'''
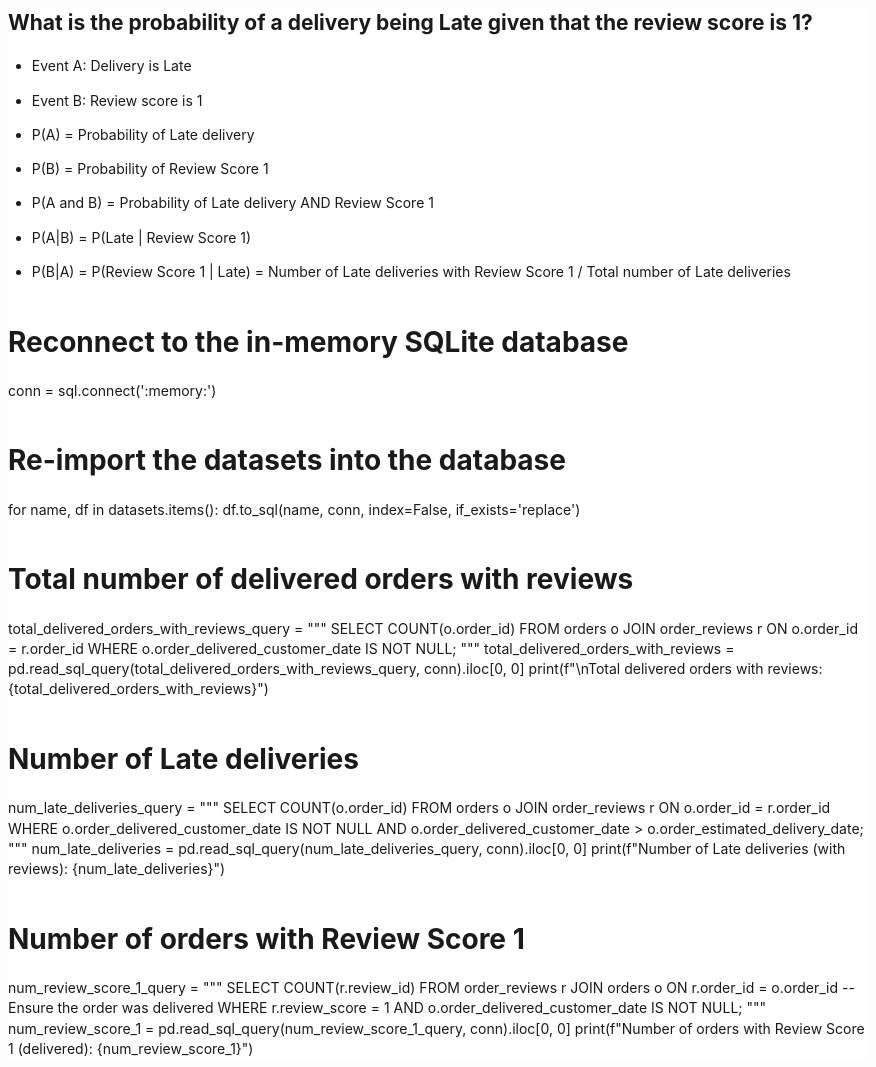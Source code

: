 ## What is the probability of a delivery being Late given that the review score is 1?

- Event A: Delivery is Late
- Event B: Review score is 1

- P(A) = Probability of Late delivery
- P(B) = Probability of Review Score 1
- P(A and B) = Probability of Late delivery AND Review Score 1
- P(A|B) = P(Late | Review Score 1)
- P(B|A) = P(Review Score 1 | Late) = Number of Late deliveries with Review Score 1 / Total number of Late deliveries

# Reconnect to the in-memory SQLite database
conn = sql.connect(':memory:')

# Re-import the datasets into the database
for name, df in datasets.items():
    df.to_sql(name, conn, index=False, if_exists='replace')

# Total number of delivered orders with reviews
total_delivered_orders_with_reviews_query = """
SELECT COUNT(o.order_id)
FROM orders o
JOIN order_reviews r ON o.order_id = r.order_id
WHERE o.order_delivered_customer_date IS NOT NULL;
"""
total_delivered_orders_with_reviews = pd.read_sql_query(total_delivered_orders_with_reviews_query, conn).iloc[0, 0]
print(f"\nTotal delivered orders with reviews: {total_delivered_orders_with_reviews}")

# Number of Late deliveries
num_late_deliveries_query = """
SELECT COUNT(o.order_id)
FROM orders o
JOIN order_reviews r ON o.order_id = r.order_id
WHERE o.order_delivered_customer_date IS NOT NULL
AND o.order_delivered_customer_date > o.order_estimated_delivery_date;
"""
num_late_deliveries = pd.read_sql_query(num_late_deliveries_query, conn).iloc[0, 0]
print(f"Number of Late deliveries (with reviews): {num_late_deliveries}")

# Number of orders with Review Score 1
num_review_score_1_query = """
SELECT COUNT(r.review_id)
FROM order_reviews r
JOIN orders o ON r.order_id = o.order_id -- Ensure the order was delivered
WHERE r.review_score = 1
AND o.order_delivered_customer_date IS NOT NULL;
"""
num_review_score_1 = pd.read_sql_query(num_review_score_1_query, conn).iloc[0, 0]
print(f"Number of orders with Review Score 1 (delivered): {num_review_score_1}")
'''
Skip the images and write out the rest of the listing exactly.

Source code

: ## What is the probability of a delivery being Late given that the review score is 1?

- Event A: Delivery is Late
- Event B: Review score is 1

- P(A) = Probability of Late delivery
- P(B) = Probability of Review Score 1
- P(A and B) = Probability of Late delivery AND Review Score 1
- P(A|B) = P(Late | Review Score 1)
- P(B|A) = P(Review Score 1 | Late) = Number of Late deliveries with Review Score 1 / Total number of Late deliveries

# Reconnect to the in-memory SQLite database
conn = sql.connect(':memory:')

# Re-import the datasets into the database
for name, df in datasets.items():
    df.to_sql(name, conn, index=False, if_exists='replace')

# Total number of delivered orders with reviews
total_delivered_orders_with_reviews_query = """
SELECT COUNT(o.order_id)
FROM orders o
JOIN order_reviews r ON o.order_id = r.order_id
WHERE o.order_delivered_customer_date IS NOT NULL;
"""
total_delivered_orders_with_reviews = pd.read_sql_query(total_delivered_orders_with_reviews_query, conn).iloc[0, 0]
print(f"\nTotal delivered orders with reviews: {total_delivered_orders_with_reviews}")

# Number of Late deliveries
num_late_deliveries_query = """
SELECT COUNT(o.order_id)
FROM orders o
JOIN order_reviews r ON o.order_id = r.order_id
WHERE o.order_delivered_customer_date IS NOT NULL
AND o.order_delivered_customer_date > o.order_estimated_delivery_date;
"""
num_late_deliveries = pd.read_sql_query(num_late_deliveries_query, conn).iloc[0, 0]
print(f"Number of Late deliveries (with reviews): {num_late_deliveries}")

# Number of orders with Review Score 1
num_review_score_1_query = """
SELECT COUNT(r.review_id)
FROM order_reviews r
JOIN orders o ON r.order_id = o.order_id -- Ensure the order was delivered
WHERE r.review_score = 1
AND o.order_delivered_customer_date IS NOT NULL;
"""
num_review_score_1 = pd.read_sql_query(num_review_score_1_query, conn).iloc[0, 0]
print(f"Number of orders with Review Score 1 (delivered): {num_review_score_1}")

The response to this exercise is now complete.